Gli Spirituali sono la corrente di francescani più ligia all’ortodossia del santo fondatore dell’ordine e rispettano rigidamente il suo voto di povertà, venendo perseguiti per questo dal pontefice, difensore dello sfarzoso potere temporale romano; uno di loro afferma di esser stato nel luogo di cui Dante sta scrivendo, l’inferno, e di aver rinvenuto la Prima Lingua, quella con cui Dio si rivolse agli angeli; tale idioma sarebbe ancora capace di evocare i demoni, gli angeli caduti.
Si pone quindi un quesito che nelle sue varie declinazioni ha sempre interrogato l’uomo: la verità dev’essere rivelata o è meglio per l’uomo non conoscerla? Gli schieramenti sono netti: i difensori del potere, dello status quo, si oppongono alla divulgazione, mentre in pochi vorrebbero lasciare il popolo libero di scegliere il proprio destino in base a quanto dovrebbe essere annunciato. E Dante, uomo religioso ma anche letterato affamato di sapere, da che parte starà? Per un figlio dei suoi tempi è un dilemma interessante: è giusto cercare di scoprire cose che forse Dio nella sua infinita saggezza ha precluso all’uomo?
Alighieri non è l’unico a voler impadronirsi del manoscritto: l’Inquisizione vuole impedire la diffusione di quelle scoperte. D’altronde, non è stato forse proprio il Signore a punire il desiderio di conoscenza di Adamo ed Eva? Eppure l’insaziabile desiderio di vedere e conoscere, conoscere tutto, anche l’orrendo, spinge Dante a proseguire la sua indagine; il “drago della curiosità” lo lacera anche perché da una parte vuole incontrare il francescano e dall’altra le notizie che giungono da Firenze (il conflitto tra guelfi bianchi e guelfi neri) lo spingono ad occuparsi della sua città. Come conciliare le due cose?
Il protagonista soffre la sua condizione di esiliato, che ha comportato discredito sociale e che lo obbliga a confrontarsi con situazioni difficili che si confanno al suo nuovo status. D’altronde il poeta non si tira indietro quando c’è da sporcarsi le vesti, se ciò serve a dipanare gli intrighi di questa storia. Nei bassifondi della città scaligera o in una locanda sugli Appennini, si imbatterà in cadaveri, riti demoniaci, una strana santona che metterà a dura prova la sua razionalità e molte altre stranezze. Tornato a Firenze parteciperà ad un disperato tentativo di togliere la città ai Neri, dando prova di essere un abile combattente oltre che un sommo letterato. L’autore ci restituisce un Dante inedito: accanto alla mente speculativa, che ama riflettere non solo sui casi che gli presentano davanti ma anche su questioni filosofiche e sui massimi sistemi, troviamo infatti un uomo dalle azioni più prosaiche e quotidiane (fino alla frequentazione di un bordello).

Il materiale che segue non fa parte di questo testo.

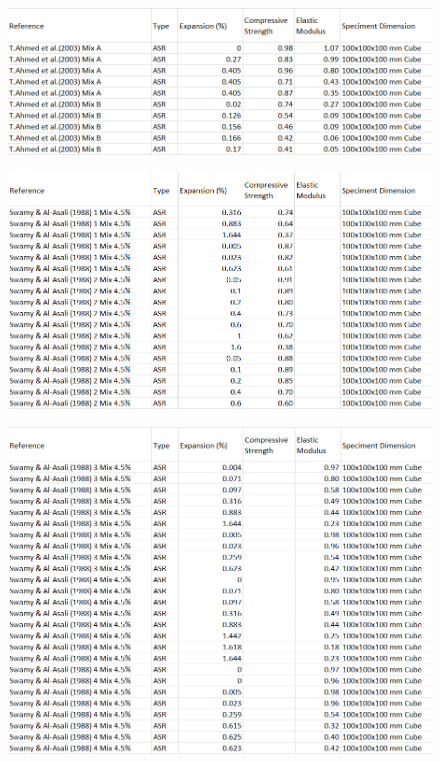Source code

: \begin{figure}[h!]
  \centering
  \includegraphics[width=1.0\linewidth]{Reference/AhmedASRdata.png}
\end{figure}

\begin{figure}[h!]
  \centering
  \includegraphics[width=1.0\linewidth]{Reference/SwamyASRdata_1.png}
\end{figure}

\begin{figure}[h!]
  \centering
  \includegraphics[width=1.0\linewidth]{Reference/SwamyASRdata_2.png}
\end{figure}
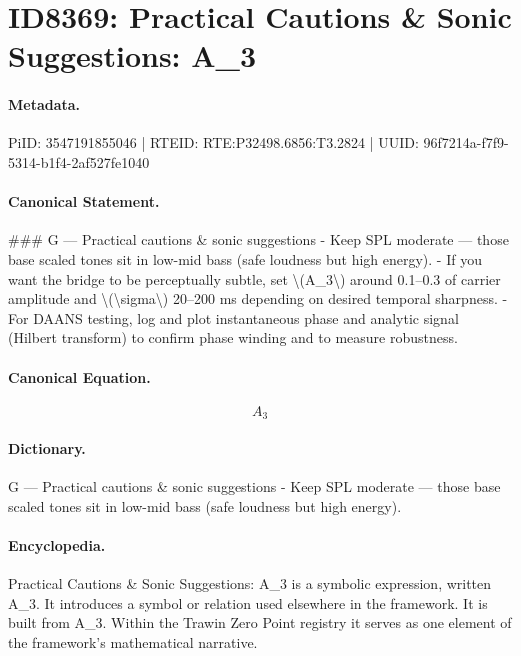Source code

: \section*{ID8369: Practical Cautions \& Sonic Suggestions: A\_3}
\paragraph{Metadata.}
PiID: 3547191855046 | RTEID: RTE:P32498.6856:T3.2824 | UUID: 96f7214a-f7f9-5314-b1f4-2af527fe1040

\paragraph{Canonical Statement.}
\#\#\# G — Practical cautions \& sonic suggestions - Keep SPL moderate — those base scaled tones sit in low-mid bass (safe loudness but high energy). - If you want the bridge to be perceptually subtle, set \textbackslash{}(A\_3\textbackslash{}) around 0.1–0.3 of carrier amplitude and \textbackslash{}(\textbackslash{}sigma\textbackslash{}) 20–200 ms depending on desired temporal sharpness. - For DAANS testing, log and plot instantaneous phase and analytic signal (Hilbert transform) to confirm phase winding and to measure robustness.

\paragraph{Canonical Equation.}
\[
A_3
\]

\paragraph{Dictionary.}
G — Practical cautions \& sonic suggestions - Keep SPL moderate — those base scaled tones sit in low-mid bass (safe loudness but high energy).

\paragraph{Encyclopedia.}
Practical Cautions \& Sonic Suggestions: A\_3 is a symbolic expression, written A\_3. It introduces a symbol or relation used elsewhere in the framework. It is built from A\_3. Within the Trawin Zero Point registry it serves as one element of the framework's mathematical narrative.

Leoni sceglie una lingua che rievoca il passato, non solo nei discorsi diretti dei personaggi che utilizzano termini e strutture desuete, ma anche nelle descrizioni, che senza sfociare nell’arcaismo e sempre mantenendo uno stile scorrevole (nonostante qualche ripetizione di troppo), si distinguono per una certa ricercatezza. Particolarmente riusciti i passaggi che utilizzano metafore o altre figure retoriche poetiche instaurando parallelismi tra situazioni e concetti differenti.
Oltre alla battaglia tra la Verità è la Menzogna, nella quale Dante si erge a paladino della conoscenza come somma virtù umana, c’è qualcos’altro, più oscuro e arcano, che chiama il poeta alla sfida finale.